Page 1 of 1

Can we run a parallel Extender on s single processor

Posted: Wed Oct 05, 2005 8:58 pm
by king999
hi
can we run parallel job on a single processor unit. if we configure the stage to sequential and do the parallel job

Posted: Wed Oct 05, 2005 9:43 pm
by vmcburney
Yes you can run a parallel job on a single CPU. You can also type with the cap lock off and start sentences with a capital letter but that's getting off the topic.

If you have a one CPU dev environment and you are delivering to a multiple CPU prod environment I recommend you configure at least two nodes to verify that your jobs are partitioning correctly. A single CPU should be able to handle two nodes.

Sometimes you get a requirement to run a job on a single node even though the default configuration for the server is multiple nodes. For example a small job that runs faster as a single instances, or a job that reads from and writes to a sequential file. Just create a config file with one node in it, add the $APT_CONFIG_FILE environment variable to your job and set it to the name of the 1 node file.

Posted: Wed Oct 05, 2005 10:50 pm
by pavanns
I FEEL YOU CAN TRY IT OUT BY CHANGING THE CONFIG_APT FILE IN THE CONFIGURATIONS IN DS MANAGER MODULE..

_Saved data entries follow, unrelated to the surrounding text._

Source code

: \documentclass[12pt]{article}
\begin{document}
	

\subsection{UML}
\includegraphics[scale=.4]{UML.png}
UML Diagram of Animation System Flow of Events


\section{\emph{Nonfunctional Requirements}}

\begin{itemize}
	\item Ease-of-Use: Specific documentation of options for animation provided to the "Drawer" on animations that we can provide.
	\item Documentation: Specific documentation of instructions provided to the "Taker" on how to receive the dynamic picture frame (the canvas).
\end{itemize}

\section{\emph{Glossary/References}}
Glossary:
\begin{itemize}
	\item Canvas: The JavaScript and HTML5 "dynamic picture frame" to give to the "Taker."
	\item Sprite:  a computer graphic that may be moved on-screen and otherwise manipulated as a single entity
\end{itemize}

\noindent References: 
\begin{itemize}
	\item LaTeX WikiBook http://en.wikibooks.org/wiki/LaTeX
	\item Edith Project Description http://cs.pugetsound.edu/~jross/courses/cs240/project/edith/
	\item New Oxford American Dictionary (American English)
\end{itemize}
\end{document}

Posted: Fri Oct 07, 2005 2:06 pm
by track_star
Of course you can....but don't expect great things. You could even run it in a single process if you really want to get crazy. :shock:

Posted: Fri Oct 07, 2005 4:18 pm
by ray.wurlod
That would be a good trick! I assume you're not counting the conductor or player process in this, and combining all operators?

Hey, let's totally defeat the functionality of this parallel architecture that we've just spent a squillion dollars on! :roll:

Posted: Sat Oct 08, 2005 3:50 am
by sudheer05
Hi,
Enterprise Edition is the version of DataStage that allows you to develop
parallel jobs. These run on DataStage UNIX servers that are SMP, MPP, or
cluster systems, but you can install it on an Windows server in order to
develop jobs which can subsequently be run on a UNIX server.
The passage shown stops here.